#### [Task to complete]
Reproduce the lines below from the one that contains "One class of" through the end, inclusive, and add nothing.

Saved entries
******

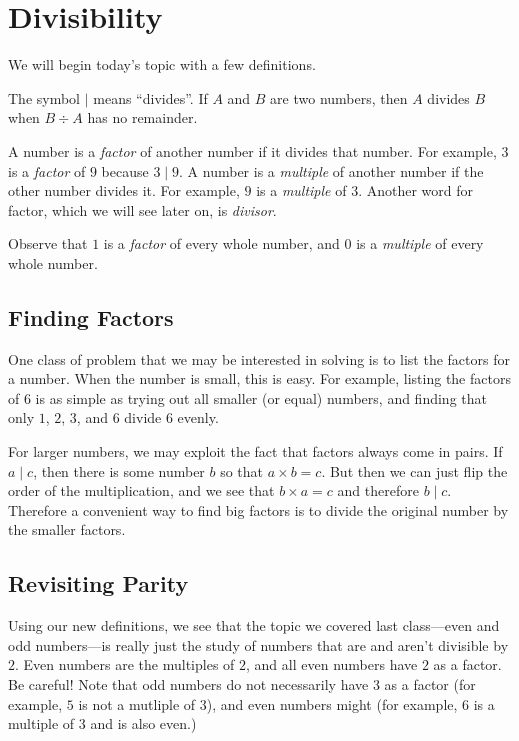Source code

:\documentclass[a4paper,10pt]{report}
\begin{document}
\section{Divisibility}

We will begin today's topic with a few definitions.

The symbol $\mid$ means ``divides''. If $A$ and $B$ are two numbers, then $A$
divides $B$ when $B \div A$ has no remainder.

A number is a \emph{factor} of another number if it divides that number. For
example, $3$ is a \emph{factor} of $9$ because $3 \mid 9$. A number is a
\emph{multiple} of another number if the other number divides it. For example,
$9$ is a \emph{multiple} of $3$. Another word for factor, which we will see
later on, is \emph{divisor}.

Observe that $1$ is a \emph{factor} of every whole number, and $0$ is a
\emph{multiple} of every whole number.

\subsection{Finding Factors}

One class of problem that we may be interested in solving is to list the factors
for a number. When the number is small, this is easy. For example, listing the
factors of $6$ is as simple as trying out all smaller (or equal) numbers, and
finding that only $1$, $2$, $3$, and $6$ divide $6$ evenly.

For larger numbers, we may exploit the fact that factors always come in pairs.
If $a \mid c$, then there is some number $b$ so that $a \times b = c$. But then
we can just flip the order of the multiplication, and we see that $b \times a =
c$ and therefore $b \mid c$. Therefore a convenient way to find big factors is
to divide the original number by the smaller factors.

\subsection{Revisiting Parity}

Using our new definitions, we see that the topic we covered last class---even
and odd numbers---is really just the study of numbers that are and aren't
divisible by $2$. Even numbers are the multiples of $2$, and all even numbers
have $2$ as a factor. Be careful! Note that odd numbers do not necessarily have
$3$ as a factor (for example, $5$ is not a mutliple of $3$), and even numbers
might (for example, $6$ is a multiple of $3$ and is also even.)
\end{document}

******

#### [The answer]
One class of problem that we may be interested in solving is to list the factors
for a number. When the number is small, this is easy. For example, listing the
factors of $6$ is as simple as trying out all smaller (or equal) numbers, and
finding that only $1$, $2$, $3$, and $6$ divide $6$ evenly.

For larger numbers, we may exploit the fact that factors always come in pairs.
If $a \mid c$, then there is some number $b$ so that $a \times b = c$. But then
we can just flip the order of the multiplication, and we see that $b \times a =
c$ and therefore $b \mid c$. Therefore a convenient way to find big factors is
to divide the original number by the smaller factors.

\subsection{Revisiting Parity}

Using our new definitions, we see that the topic we covered last class---even
and odd numbers---is really just the study of numbers that are and aren't
divisible by $2$. Even numbers are the multiples of $2$, and all even numbers
have $2$ as a factor. Be careful! Note that odd numbers do not necessarily have
$3$ as a factor (for example, $5$ is not a mutliple of $3$), and even numbers
might (for example, $6$ is a multiple of $3$ and is also even.)
\end{document}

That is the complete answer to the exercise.